- [Given records]
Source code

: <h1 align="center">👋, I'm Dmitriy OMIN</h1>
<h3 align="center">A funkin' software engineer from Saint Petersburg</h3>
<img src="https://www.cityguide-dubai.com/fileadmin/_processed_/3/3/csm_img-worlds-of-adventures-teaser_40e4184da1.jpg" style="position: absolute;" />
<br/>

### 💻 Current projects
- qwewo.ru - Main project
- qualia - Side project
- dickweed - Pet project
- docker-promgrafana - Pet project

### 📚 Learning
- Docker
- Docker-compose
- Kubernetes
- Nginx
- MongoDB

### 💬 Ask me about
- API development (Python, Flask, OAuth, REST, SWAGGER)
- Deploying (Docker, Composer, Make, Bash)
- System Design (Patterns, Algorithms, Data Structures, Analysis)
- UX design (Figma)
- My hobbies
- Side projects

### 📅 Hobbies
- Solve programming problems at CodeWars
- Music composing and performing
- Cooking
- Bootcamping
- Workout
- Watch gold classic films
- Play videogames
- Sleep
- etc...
--
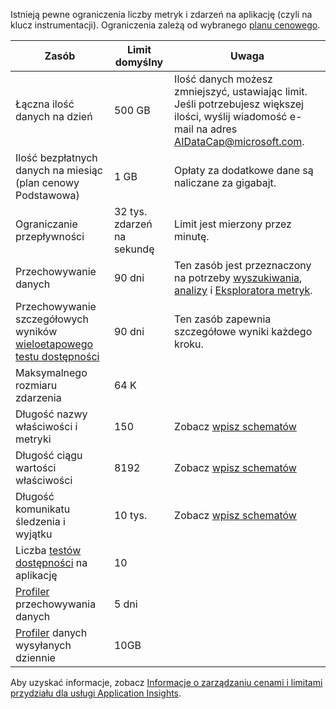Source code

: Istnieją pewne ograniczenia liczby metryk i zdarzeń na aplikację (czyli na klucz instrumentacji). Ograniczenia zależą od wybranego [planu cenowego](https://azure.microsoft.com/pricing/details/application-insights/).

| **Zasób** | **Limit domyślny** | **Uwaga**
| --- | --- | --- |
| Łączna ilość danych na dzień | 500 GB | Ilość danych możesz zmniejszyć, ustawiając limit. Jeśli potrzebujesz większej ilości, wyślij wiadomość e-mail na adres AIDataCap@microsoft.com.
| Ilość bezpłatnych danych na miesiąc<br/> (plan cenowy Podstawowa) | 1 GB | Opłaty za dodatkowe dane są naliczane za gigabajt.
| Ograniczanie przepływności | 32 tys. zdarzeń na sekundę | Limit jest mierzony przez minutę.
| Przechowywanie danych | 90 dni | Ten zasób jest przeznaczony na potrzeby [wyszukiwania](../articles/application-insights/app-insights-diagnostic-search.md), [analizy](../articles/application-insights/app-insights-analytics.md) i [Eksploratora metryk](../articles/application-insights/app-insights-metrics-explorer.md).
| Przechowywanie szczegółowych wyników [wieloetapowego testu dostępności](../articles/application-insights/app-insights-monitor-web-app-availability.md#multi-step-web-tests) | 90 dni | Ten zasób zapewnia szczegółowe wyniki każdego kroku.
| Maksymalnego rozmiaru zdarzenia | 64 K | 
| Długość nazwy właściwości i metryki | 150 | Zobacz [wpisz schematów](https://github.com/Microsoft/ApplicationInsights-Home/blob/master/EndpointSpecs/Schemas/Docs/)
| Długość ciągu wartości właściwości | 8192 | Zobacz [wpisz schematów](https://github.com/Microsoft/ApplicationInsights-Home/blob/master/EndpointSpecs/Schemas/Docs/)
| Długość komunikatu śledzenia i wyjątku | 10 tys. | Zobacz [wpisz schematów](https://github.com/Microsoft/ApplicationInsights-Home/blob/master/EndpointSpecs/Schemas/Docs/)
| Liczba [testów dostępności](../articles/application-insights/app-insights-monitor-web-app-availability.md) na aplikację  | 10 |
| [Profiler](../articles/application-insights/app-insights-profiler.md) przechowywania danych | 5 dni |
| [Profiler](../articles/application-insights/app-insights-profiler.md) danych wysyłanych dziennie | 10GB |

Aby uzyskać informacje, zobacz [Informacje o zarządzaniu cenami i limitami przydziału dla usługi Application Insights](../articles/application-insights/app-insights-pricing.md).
--
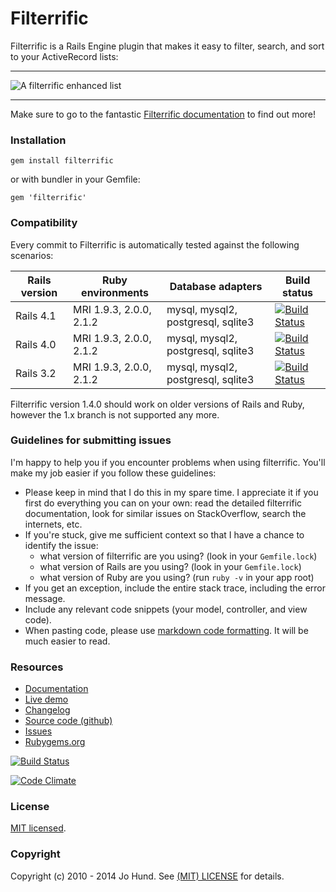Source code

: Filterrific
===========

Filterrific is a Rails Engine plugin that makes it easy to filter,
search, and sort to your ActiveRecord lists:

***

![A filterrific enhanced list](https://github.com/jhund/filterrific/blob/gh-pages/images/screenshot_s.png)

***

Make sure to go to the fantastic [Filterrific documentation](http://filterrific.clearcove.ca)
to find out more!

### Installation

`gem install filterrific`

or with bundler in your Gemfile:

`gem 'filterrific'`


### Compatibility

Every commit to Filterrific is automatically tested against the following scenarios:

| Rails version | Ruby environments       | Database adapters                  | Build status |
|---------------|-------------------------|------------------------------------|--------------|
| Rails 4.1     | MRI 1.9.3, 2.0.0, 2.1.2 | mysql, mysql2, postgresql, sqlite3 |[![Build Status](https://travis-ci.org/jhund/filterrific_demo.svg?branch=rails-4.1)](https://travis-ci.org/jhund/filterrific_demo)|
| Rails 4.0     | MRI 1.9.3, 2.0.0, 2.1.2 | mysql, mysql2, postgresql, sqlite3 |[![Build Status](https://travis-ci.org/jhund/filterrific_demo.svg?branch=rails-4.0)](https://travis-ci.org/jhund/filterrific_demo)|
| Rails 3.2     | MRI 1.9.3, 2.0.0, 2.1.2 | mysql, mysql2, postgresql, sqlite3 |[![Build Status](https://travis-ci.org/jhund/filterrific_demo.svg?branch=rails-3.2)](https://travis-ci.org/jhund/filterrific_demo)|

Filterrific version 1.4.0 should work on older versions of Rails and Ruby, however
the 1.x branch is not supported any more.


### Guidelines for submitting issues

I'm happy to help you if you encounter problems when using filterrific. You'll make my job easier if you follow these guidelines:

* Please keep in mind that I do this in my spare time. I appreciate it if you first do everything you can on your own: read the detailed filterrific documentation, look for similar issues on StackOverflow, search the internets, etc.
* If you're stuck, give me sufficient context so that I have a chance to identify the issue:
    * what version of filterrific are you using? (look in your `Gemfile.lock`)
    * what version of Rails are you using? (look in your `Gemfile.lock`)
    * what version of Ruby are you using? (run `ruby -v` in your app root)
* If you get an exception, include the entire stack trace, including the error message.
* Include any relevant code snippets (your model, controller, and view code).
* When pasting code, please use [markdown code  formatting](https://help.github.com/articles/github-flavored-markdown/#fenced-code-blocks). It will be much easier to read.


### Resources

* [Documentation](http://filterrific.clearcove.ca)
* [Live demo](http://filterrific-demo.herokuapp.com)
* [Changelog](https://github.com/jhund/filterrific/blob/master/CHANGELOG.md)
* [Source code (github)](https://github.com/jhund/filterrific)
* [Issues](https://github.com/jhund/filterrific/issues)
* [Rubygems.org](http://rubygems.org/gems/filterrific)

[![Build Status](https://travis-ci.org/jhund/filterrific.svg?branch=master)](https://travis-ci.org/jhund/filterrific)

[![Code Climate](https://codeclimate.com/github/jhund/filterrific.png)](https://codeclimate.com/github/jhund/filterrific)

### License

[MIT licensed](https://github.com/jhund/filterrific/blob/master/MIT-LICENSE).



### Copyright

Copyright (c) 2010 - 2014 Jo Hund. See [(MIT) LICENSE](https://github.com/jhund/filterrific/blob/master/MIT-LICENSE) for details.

- [Your assignment]
Each line in the entries above that includes the string "look" should be extracted.

- [Your response]
* Please keep in mind that I do this in my spare time. I appreciate it if you first do everything you can on your own: read the detailed filterrific documentation, look for similar issues on StackOverflow, search the internets, etc.
    * what version of filterrific are you using? (look in your `Gemfile.lock`)
    * what version of Rails are you using? (look in your `Gemfile.lock`)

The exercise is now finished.